Il sec. III è il secolo della maggiore potenza dei Bruzî; essi formano una confederazione indipendente che dal confine nord fra Lao e Turi si stende forse fino all'Aspromonte; ebbero monetazione propria (Garrucci, II, 183); parlavano osco e greco, onde Ennio li chiama bilingues Bruttates. Oltre la capitale Consentia, Livio (XXX, 19) enumera Aufugum, Bergae, Besidiae, Ocriculum, Lymphaeum, Argentanum, Clampetia e altri populi minori. Sempre in quest'epoca essi strappano ai Greci Tempsa e Petelia; invece Scylacion, Caulonia, Locri, Regium rimasero greche. La loro tendenza a restare sulla montagna e evitare la costa è stata confermata dai recenti scavi di Tiriolo (Notizie degli Scavi, 1927, p. 336).

I Romani ebbero contatto con i Bruzî nella guerra di Pirro; a Roma si trionfa de Lucaneis Brutticis Samnitibus; e alla fine della guerra i Bruzî perdono metà della Sila che viene dichiarata pubblico dominio (Dion. Hal., XX, 15).

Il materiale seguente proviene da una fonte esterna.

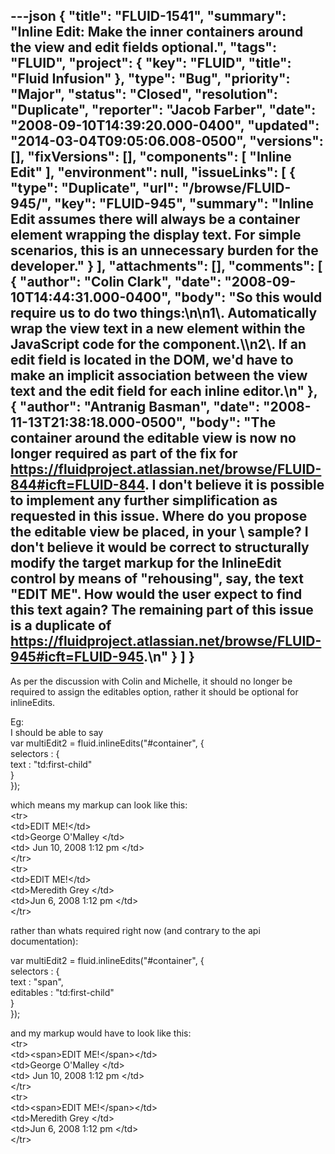 ---json
{
  "title": "FLUID-1541",
  "summary": "Inline Edit: Make the inner containers around the view and edit fields optional.",
  "tags": "FLUID",
  "project": {
    "key": "FLUID",
    "title": "Fluid Infusion"
  },
  "type": "Bug",
  "priority": "Major",
  "status": "Closed",
  "resolution": "Duplicate",
  "reporter": "Jacob Farber",
  "date": "2008-09-10T14:39:20.000-0400",
  "updated": "2014-03-04T09:05:06.008-0500",
  "versions": [],
  "fixVersions": [],
  "components": [
    "Inline Edit"
  ],
  "environment": null,
  "issueLinks": [
    {
      "type": "Duplicate",
      "url": "/browse/FLUID-945/",
      "key": "FLUID-945",
      "summary": "Inline Edit assumes there will always be a container element wrapping the display text. For simple scenarios, this is an unnecessary burden for the developer."
    }
  ],
  "attachments": [],
  "comments": [
    {
      "author": "Colin Clark",
      "date": "2008-09-10T14:44:31.000-0400",
      "body": "So this would require us to do two things:\n\n1\\. Automatically wrap the view text in a new element within the JavaScript code for the component.\\\n2\\. If an edit field is located in the DOM, we'd have to make an implicit association between the view text and the edit field for each inline editor.\n"
    },
    {
      "author": "Antranig Basman",
      "date": "2008-11-13T21:38:18.000-0500",
      "body": "The container around the editable view is now no longer required as part of the fix for <https://fluidproject.atlassian.net/browse/FLUID-844#icft=FLUID-844>. I don't believe it is possible to implement any further simplification as requested in this issue. Where do you propose the editable view be placed, in your \\<td> sample? I don't believe it would be correct to structurally modify the target markup for the InlineEdit control by means of \"rehousing\", say, the text \"EDIT ME\". How would the user expect to find this text again? The remaining part of this issue is a duplicate of <https://fluidproject.atlassian.net/browse/FLUID-945#icft=FLUID-945>.\n"
    }
  ]
}
---
As per the discussion with Colin and Michelle, it should no longer be required to assign the editables option, rather it should be optional for inlineEdits.

Eg:\
I should be able to say\
var multiEdit2 = fluid.inlineEdits("#container", {\
selectors : {\
text : "td:first-child"\
}\
});

which means my markup can look like this:\
\<tr>\
\<td>EDIT ME!\</td>\
\<td>George O'Malley \</td>\
\<td> Jun 10, 2008 1:12 pm \</td>\
\</tr>\
\<tr>\
\<td>EDIT ME!\</td>\
\<td>Meredith Grey \</td>\
\<td>Jun 6, 2008 1:12 pm \</td>\
\</tr>       &#x20;

rather than whats required right now (and contrary to the api documentation):

var multiEdit2 = fluid.inlineEdits("#container", {\
selectors : {\
text : "span",\
editables : "td:first-child"\
}\
});

and my markup would have to look like this:\
\<tr>\
\<td>\<span>EDIT ME!\</span>\</td>\
\<td>George O'Malley \</td>\
\<td> Jun 10, 2008 1:12 pm \</td>\
\</tr>\
\<tr>\
\<td>\<span>EDIT ME!\</span>\</td>\
\<td>Meredith Grey \</td>\
\<td>Jun 6, 2008 1:12 pm \</td>\
\</tr>       &#x20;

        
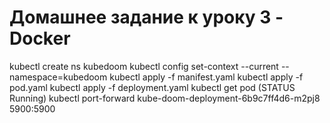 # Домашнее задание к уроку 3 - Docker


kubectl create ns kubedoom
kubectl config set-context --current --namespace=kubedoom
kubectl apply -f manifest.yaml 
kubectl apply -f pod.yaml
kubectl apply -f deployment.yaml 
kubectl get pod 
(STATUS Running)
kubectl port-forward kube-doom-deployment-6b9c7ff4d6-m2pj8 5900:5900










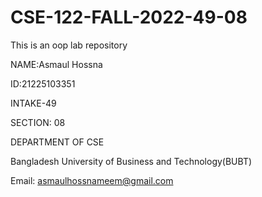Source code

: # CSE-122-FALL-2022-49-08
This is an oop lab repository 

NAME:Asmaul Hossna

ID:21225103351

INTAKE-49

SECTION: 08

DEPARTMENT OF CSE

Bangladesh University of Business and Technology(BUBT)

Email: asmaulhossnameem@gmail.com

Nella seconda guerra punica i Bruzî stanno per Annibale che lungamente si fermò nel loro territorio (onde i Castra Hannibalis, presso l'odierna Marina di Catanzaro); alla morte di lui, i Bruzî non furono ammessi nell'esercito, né considerati come socii, ma furono addetti ai magistrati della provincia in luogo di servi. Quelli di loro che erano in tal servizio venivano detti Bruttiani (Festo, Ep., 31-12; Gellio, X, 3, 16 segg.; Appiano, Hann., 61).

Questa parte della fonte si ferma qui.